Material to process Start Marker
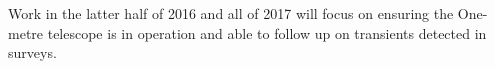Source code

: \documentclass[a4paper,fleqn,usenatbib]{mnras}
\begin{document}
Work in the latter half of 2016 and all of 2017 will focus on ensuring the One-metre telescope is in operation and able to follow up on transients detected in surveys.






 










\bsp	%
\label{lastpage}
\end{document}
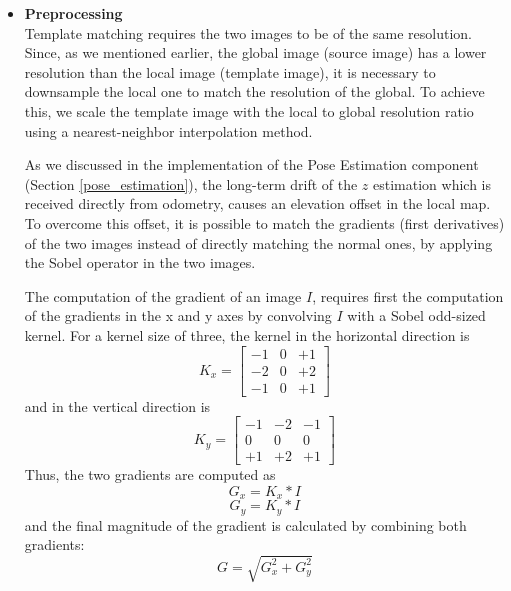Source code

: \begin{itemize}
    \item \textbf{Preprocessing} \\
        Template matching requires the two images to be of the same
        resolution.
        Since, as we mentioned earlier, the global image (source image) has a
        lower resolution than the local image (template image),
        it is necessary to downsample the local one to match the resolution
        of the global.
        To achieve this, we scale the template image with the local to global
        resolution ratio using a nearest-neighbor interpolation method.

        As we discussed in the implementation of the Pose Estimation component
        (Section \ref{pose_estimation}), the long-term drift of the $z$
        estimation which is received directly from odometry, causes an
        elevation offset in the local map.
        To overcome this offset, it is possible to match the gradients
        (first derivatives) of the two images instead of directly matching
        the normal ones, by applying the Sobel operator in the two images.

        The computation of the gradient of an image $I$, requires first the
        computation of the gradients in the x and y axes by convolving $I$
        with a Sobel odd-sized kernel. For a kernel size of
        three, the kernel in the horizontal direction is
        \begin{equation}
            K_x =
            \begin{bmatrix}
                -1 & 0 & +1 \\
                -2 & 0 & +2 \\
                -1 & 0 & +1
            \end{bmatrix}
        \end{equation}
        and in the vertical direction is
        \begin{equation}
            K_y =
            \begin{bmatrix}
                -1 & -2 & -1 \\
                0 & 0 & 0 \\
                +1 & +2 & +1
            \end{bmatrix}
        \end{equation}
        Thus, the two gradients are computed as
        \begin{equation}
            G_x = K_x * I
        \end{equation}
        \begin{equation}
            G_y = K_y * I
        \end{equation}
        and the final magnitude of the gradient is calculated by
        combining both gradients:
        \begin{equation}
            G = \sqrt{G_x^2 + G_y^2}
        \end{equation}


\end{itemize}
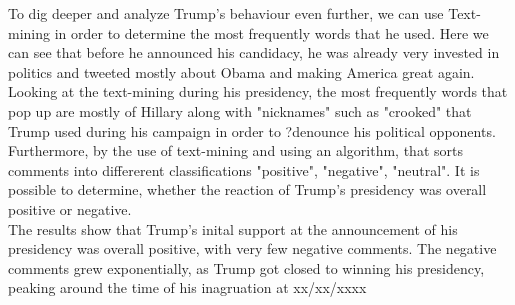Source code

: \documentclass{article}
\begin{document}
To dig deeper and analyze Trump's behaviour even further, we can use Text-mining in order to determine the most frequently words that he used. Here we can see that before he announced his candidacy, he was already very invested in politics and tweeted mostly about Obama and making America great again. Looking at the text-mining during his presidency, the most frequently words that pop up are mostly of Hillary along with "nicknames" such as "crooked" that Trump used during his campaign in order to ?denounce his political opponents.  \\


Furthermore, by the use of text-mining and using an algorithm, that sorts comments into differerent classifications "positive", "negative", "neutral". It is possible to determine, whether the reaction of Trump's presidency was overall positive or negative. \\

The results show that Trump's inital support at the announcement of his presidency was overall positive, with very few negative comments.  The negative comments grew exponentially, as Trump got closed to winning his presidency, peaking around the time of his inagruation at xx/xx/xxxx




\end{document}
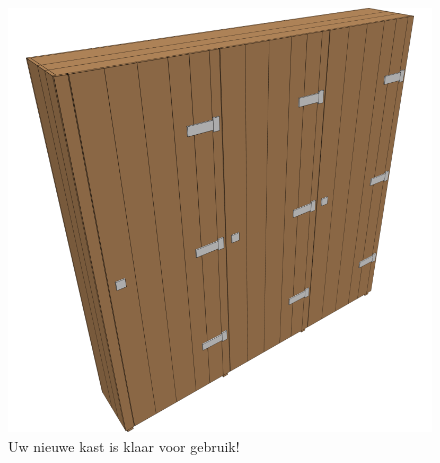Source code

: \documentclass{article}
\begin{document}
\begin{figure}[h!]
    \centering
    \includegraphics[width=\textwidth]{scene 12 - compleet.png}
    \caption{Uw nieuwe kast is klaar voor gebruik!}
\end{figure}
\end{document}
Material to process End Marker
• **About this exercise**
From the records above, return each line where "possible" occurs.

• **Final answer**
        To overcome this offset, it is possible to match the gradients
Furthermore, by the use of text-mining and using an algorithm, that sorts comments into differerent classifications "positive", "negative", "neutral". It is possible to determine, whether the reaction of Trump's presidency was overall positive or negative. \\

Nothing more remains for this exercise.